We use both experimenter-administration and self-administration of cocaine in this study, and we feel this is a strength of the experimental design. Intravenous self-administration (IVSA) studies provide both translational relevance and a more subtle and varied array of interpretations for behavioral results, and we used them here to show that ΔFosB is induced in vHPC-NAc neurons by cocaine IVSA and is necessary in these cells for context-induced seeking of cocaine. For dissecting the specific role of FosB/ΔFosB and its downstream targets in vHPC-NAc function and behavioral outputs, we switched to higher-throughput experimenter-administration methods. We believe that the two methods of cocaine administration are likely to have similar downstream effects on hippocampal gene expression, as multiple studies have shown that both methods induce ΔFosB in the hippocampus (2, 24, 25) and NAc (2, 25, 60), and both methods alter excitatory inputs onto NAc MSNs (67, 68).

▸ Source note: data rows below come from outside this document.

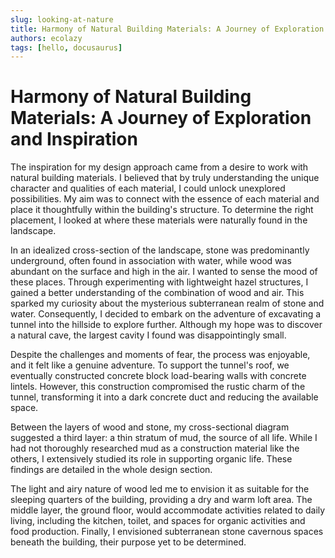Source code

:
 ```yaml
---
slug: looking-at-nature
title: Harmony of Natural Building Materials: A Journey of Exploration and Inspiration
authors: ecolazy
tags: [hello, docusaurus]
---
```


# Harmony of Natural Building Materials: A Journey of Exploration and Inspiration
The inspiration for my design approach came from a desire to work with natural building materials. I believed that by truly understanding the unique character and qualities of each material, I could unlock unexplored possibilities. My aim was to connect with the essence of each material and place it thoughtfully within the building's structure. To determine the right placement, I looked at where these materials were naturally found in the landscape.

In an idealized cross-section of the landscape, stone was predominantly underground, often found in association with water, while wood was abundant on the surface and high in the air. I wanted to sense the mood of these places. Through experimenting with lightweight hazel structures, I gained a better understanding of the combination of wood and air. This sparked my curiosity about the mysterious subterranean realm of stone and water. Consequently, I decided to embark on the adventure of excavating a tunnel into the hillside to explore further. Although my hope was to discover a natural cave, the largest cavity I found was disappointingly small.

Despite the challenges and moments of fear, the process was enjoyable, and it felt like a genuine adventure. To support the tunnel's roof, we eventually constructed concrete block load-bearing walls with concrete lintels. However, this construction compromised the rustic charm of the tunnel, transforming it into a dark concrete duct and reducing the available space.

Between the layers of wood and stone, my cross-sectional diagram suggested a third layer: a thin stratum of mud, the source of all life. While I had not thoroughly researched mud as a construction material like the others, I extensively studied its role in supporting organic life. These findings are detailed in the whole design section.

The light and airy nature of wood led me to envision it as suitable for the sleeping quarters of the building, providing a dry and warm loft area. The middle layer, the ground floor, would accommodate activities related to daily living, including the kitchen, toilet, and spaces for organic activities and food production. Finally, I envisioned subterranean stone cavernous spaces beneath the building, their purpose yet to be determined.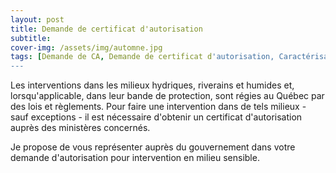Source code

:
 ```yaml
---
layout: post
title: Demande de certificat d'autorisation
subtitle: 
cover-img: /assets/img/automne.jpg
tags: [Demande de CA, Demande de certificat d'autorisation, Caractérisation écologique, Caractérisation environnementale]
---
```


Les interventions dans les milieux hydriques, riverains et humides et, lorsqu'applicable, dans leur bande de protection, sont régies au Québec par des lois et règlements. Pour faire une intervention dans de tels milieux - sauf exceptions - il est nécessaire d'obtenir un certificat d'autorisation auprès des ministères concernés. 

Je propose de vous représenter auprès du gouvernement dans votre demande d'autorisation pour intervention en milieu sensible.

One potential drawback to the generalizability of these findings is that we only included male mice in our studies. This was primarily due to our own observations that vHPC-NAc neuron excitability in females (in the absence of cocaine or any other manipulation) is quite different than males (69). Specifically, female mice have greater basal excitability in vHPC-NAc neurons compared to males. This difference is driven by adult testosterone and reduces stress-driven anhedonia in male mice compared to that in females. There have been multiple findings showing that female mice are more likely to escalate drug self-administration and to reinstate at greater rates and are more motivated for drugs (70, 71). We have previously observed that ΔFosB knockout increases vHPC-NAc excitability (22), an effect that we have not observed in females, which is likely due to a ceiling effect. As we show here, knockout of calreticulin, a gene target of FosB/ΔFosB, also increases vHPC-NAc excitability in males. Therefore, it is likely that, if we were to repeat this study to include females, then we would likely not observe these same knockout/knockdown effects. However, increases in FosB/ΔFosB expression in females could be a potential mediator for cocaine changes in gene expression and vHPC-NAc excitability, and that will certainly be a focus of future studies in our group and others.

MATERIALS AND METHODS

Animals

All experiments were approved by the Institutional Animal Care and Use Committee at Michigan State University (Animal Use Form no. 202500408) and in accordance with AAALAC. Male C57Bl/6J mice (three to five per cage, 7 to 8 weeks old upon arrival from the Jackson Laboratory) were allowed at least 5 days to acclimate to the facility before any experimental procedures. The floxed FosB mouse strain (FosB^fl/fl) was a gift from the laboratory of E. Nestler at the Icahn School of Medicine at Mount Sinai. The Rosa26^eGFP-L10a mice were a gift from the laboratory of G. Leinninger at Michigan State University. The floxed calreticulin mouse strain (Calr^fl/fl) was originally created by M. Ikawa at Osaka University and was a gift from the laboratory of M. Michalak at the University of Alberta. Unless otherwise stated, all mice were group housed in a 12-hour:12-hour light/dark cycle with ad libitum food and water. Temperature (22°C) and humidity (50 to 55%) were held constant in animal housing and behavioral testing rooms.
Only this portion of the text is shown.